Não faltam personagens que deixaram sua marca na história do carnaval de Porto Alegre. Um deles é Izolino Antônio do Nascimento, o Nêgo Izolino, de 82 anos. A primeira escola de samba da qual participou foi a Acadêmicos da Orgia. Depois, passou por Praiana, Império da Zona Norte, Imperatriz Dona Leopoldina e Império do Sol, compondo sambas-enredos, puxando a cantoria ou ajustando detalhes dos desfiles como diretor de harmonia.

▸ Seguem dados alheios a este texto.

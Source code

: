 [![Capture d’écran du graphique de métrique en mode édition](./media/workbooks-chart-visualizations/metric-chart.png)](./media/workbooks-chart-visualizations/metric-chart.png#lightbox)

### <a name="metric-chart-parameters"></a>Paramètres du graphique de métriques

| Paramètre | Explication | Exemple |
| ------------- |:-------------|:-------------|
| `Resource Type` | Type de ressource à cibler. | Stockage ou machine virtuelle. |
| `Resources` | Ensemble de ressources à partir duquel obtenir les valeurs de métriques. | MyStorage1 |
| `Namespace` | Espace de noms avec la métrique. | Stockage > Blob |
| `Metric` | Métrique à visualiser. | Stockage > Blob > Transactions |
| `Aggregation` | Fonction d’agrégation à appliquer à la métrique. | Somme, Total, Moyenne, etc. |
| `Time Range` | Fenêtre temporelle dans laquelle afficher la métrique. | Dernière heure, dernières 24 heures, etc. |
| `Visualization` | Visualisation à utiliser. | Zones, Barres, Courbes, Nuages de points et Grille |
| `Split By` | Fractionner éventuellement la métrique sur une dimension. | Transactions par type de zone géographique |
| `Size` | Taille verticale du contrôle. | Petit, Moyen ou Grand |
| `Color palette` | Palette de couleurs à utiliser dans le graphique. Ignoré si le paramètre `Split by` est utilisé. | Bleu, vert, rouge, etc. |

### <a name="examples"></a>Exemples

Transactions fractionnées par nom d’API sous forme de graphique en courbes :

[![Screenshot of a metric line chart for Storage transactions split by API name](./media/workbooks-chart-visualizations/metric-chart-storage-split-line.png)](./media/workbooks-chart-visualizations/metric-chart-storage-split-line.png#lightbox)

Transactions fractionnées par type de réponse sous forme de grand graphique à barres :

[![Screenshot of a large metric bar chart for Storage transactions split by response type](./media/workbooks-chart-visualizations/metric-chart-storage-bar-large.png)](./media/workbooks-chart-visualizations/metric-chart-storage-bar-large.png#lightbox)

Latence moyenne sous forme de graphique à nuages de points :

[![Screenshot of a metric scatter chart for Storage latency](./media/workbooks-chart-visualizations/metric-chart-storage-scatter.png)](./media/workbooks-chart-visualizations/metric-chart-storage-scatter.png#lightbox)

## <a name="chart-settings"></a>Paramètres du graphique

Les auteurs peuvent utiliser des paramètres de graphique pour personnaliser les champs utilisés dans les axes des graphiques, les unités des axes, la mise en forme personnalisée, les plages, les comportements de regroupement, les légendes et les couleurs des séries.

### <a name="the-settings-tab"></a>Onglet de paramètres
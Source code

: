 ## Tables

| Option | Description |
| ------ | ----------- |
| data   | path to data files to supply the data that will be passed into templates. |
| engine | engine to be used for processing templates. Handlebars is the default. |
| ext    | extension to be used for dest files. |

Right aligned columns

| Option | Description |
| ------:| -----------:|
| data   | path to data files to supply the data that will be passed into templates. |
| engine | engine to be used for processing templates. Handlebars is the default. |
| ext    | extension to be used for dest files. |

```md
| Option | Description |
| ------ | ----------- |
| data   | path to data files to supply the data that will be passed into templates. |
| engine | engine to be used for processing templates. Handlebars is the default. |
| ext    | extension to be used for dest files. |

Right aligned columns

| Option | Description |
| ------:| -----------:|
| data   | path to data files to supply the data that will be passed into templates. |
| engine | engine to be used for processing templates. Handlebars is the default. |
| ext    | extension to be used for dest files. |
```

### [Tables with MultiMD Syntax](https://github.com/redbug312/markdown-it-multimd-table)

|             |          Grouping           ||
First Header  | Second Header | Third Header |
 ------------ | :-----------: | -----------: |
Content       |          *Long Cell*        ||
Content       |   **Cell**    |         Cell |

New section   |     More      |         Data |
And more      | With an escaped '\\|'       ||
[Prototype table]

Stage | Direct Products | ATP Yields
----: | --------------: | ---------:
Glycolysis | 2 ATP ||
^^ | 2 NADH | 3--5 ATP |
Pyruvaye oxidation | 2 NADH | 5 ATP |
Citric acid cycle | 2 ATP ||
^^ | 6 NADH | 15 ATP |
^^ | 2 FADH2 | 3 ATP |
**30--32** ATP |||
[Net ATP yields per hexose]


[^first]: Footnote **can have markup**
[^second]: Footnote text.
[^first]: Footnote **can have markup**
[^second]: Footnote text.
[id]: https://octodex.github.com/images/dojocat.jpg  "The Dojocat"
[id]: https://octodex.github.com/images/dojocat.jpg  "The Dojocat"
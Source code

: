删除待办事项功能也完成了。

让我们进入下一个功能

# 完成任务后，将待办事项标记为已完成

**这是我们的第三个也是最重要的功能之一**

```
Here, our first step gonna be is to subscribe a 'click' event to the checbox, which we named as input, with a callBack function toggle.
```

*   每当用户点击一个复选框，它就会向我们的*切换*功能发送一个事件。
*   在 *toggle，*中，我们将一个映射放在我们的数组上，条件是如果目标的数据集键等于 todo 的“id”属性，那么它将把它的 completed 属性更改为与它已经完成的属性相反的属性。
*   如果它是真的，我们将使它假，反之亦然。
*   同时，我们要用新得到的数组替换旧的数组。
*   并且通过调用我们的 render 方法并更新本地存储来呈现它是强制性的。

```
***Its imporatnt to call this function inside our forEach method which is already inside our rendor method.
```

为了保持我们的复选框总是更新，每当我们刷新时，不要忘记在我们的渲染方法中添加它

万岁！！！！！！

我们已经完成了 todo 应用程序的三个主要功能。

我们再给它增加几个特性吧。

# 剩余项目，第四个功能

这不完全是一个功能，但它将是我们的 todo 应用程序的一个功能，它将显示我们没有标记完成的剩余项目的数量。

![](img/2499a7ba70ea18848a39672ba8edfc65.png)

Mas Nêgo Izolino é bem mais do que isso. É também um exemplo de talento e a perseverança. Ele não conheceu o pai e foi abandonado pela mãe ainda criança. Então, foi acolhido pelo Asilo Padre Cacique, que — à época — educava crianças abandonadas. Aos 11 anos, transferiu-se para o Colégio Agrícola São Miguel, de São Leopoldo, cidade onde vive até hoje.
Por sinal, foi no São Miguel que estreou como artista ao conquistar o primeiro lugar em festival estudantil com a modinha Buraco do Tatu, de sua autoria. Como prêmio, ganhou meia dúzia de rapaduras. A profissionalização veio com o grupo Samba Autêntico, que fundou com amigos (Chinês, Brito, Cabeto, Di Bolão, Iara, João Aruanda, Airton, Alemão Charles do Cavaco e Cláudio Barulho), nos anos 1980.
— Tocávamos no Rio Grande inteiro. Além disso, acompanhávamos grandes nomes da música brasileira quando vinham para cá, como Ivone Lara, Elza Soares, Noite Ilustrada e Mestre Marçal — conta ele.
Autor de mais de 150 canções, Izolino lançou o disco Bons Momentos, de 2019. Segue reverenciado nas melhores rodas de samba da Capital, como a que lidera, aos domingos, no Choro Jazz Café, no bairro Santana, ao lado do Colégio Militar. O pagode está de férias, mas deve retornar em março. Se eu fosse você, não perderia a oportunidade de escutar esse mestre do samba.